The Foucault Pendulum first demonstrated in February 1851 that the Earth rotates by turning on its axis when French Philosopher Leon Foucault unveiled it in the Meridian Room of the Paris Observatory. His most famous pendulum was exhibited beneath the 279-foot dome of the Pantheon in Paris, hanging from a 219-foot wire. A replica of this famous pendulum swings in the East Pavilion of the Academy, though from only a 30 foot cable. A weight known as a "bob" on the end of a wire swings in a straight arc in relation to the laws of inertia and gravity. Below the constant back and forth arc of the bob a circle of pins set 6 degrees apart rotates. As the Earth rotates the pins come into contact with the constant arc of the bob and are knocked over.
At the Academy located in San Francisco (latitude 37.7°N), the pins will be knocked down every 39 to 40 minutes over a 24 hour period. In twenty-four hours, the pendulum will only knock over 220 degrees worth of pins. Knocking over 360 degrees worth of pins in San Francisco would take 39 hours, where at the North Pole (90° N) it would only take 24 hours.
Why is there a difference? This is because at the North & South Poles, Earth's rotation is enough to explain the change in the pendulum's apparent direction of swing. But as soon as you leave the poles and change latitude, something called the Coriolis Effect comes into play. The Coriolis Effect is an apparent deflection of moving objects when they are viewed from a rotating frame of reference, and its strength varies with latitude. Freely moving objects on the surface of the Earth experience a Coriolis force, and appear to veer to the right in the northern hemisphere, and to the left in the southern.

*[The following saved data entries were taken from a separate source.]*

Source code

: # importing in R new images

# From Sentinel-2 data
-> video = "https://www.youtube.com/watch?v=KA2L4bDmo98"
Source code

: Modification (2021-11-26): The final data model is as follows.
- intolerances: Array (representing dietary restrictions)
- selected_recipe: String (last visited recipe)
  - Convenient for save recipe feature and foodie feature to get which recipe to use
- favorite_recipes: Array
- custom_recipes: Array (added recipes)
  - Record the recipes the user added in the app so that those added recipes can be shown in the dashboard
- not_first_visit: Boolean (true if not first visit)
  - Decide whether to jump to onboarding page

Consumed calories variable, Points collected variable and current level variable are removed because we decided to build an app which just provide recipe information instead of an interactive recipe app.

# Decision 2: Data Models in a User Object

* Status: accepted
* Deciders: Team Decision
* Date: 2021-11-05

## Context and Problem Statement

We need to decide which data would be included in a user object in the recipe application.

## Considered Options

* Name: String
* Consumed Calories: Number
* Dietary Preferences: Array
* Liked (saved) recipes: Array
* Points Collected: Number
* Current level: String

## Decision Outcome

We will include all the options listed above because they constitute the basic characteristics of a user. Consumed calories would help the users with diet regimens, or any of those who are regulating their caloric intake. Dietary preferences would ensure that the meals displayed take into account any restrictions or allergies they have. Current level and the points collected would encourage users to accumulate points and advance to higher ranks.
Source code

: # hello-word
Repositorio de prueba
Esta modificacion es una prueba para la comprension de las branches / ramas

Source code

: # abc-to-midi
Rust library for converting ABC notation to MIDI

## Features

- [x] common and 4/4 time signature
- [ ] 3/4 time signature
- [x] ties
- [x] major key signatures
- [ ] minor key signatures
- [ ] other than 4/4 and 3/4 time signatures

Over time, this continual veering-off-course causes the swing of the pendulum bob to gradually precess, or rotate. This precessing is tracked as the pendulum knocks down pegs set up in a circle beneath it. The farther a pendulum is located from the pole, it will take gradually longer and longer for the pendulum's swing to precess a complete 360°. At the equator, the Coriolis effect is so weak that the pendulum is unaffected - the swing would never precess and therefore the pendulum would never knock over any pegs.
Intestingly, the Coriolis Effect also explains the spiral shapes of hurricanes, cyclonic weather systems, and oceanic gyres and which way they spiral in the northern or southern hemispheres, so the physics works for various natural phenomena, not just for pendulums.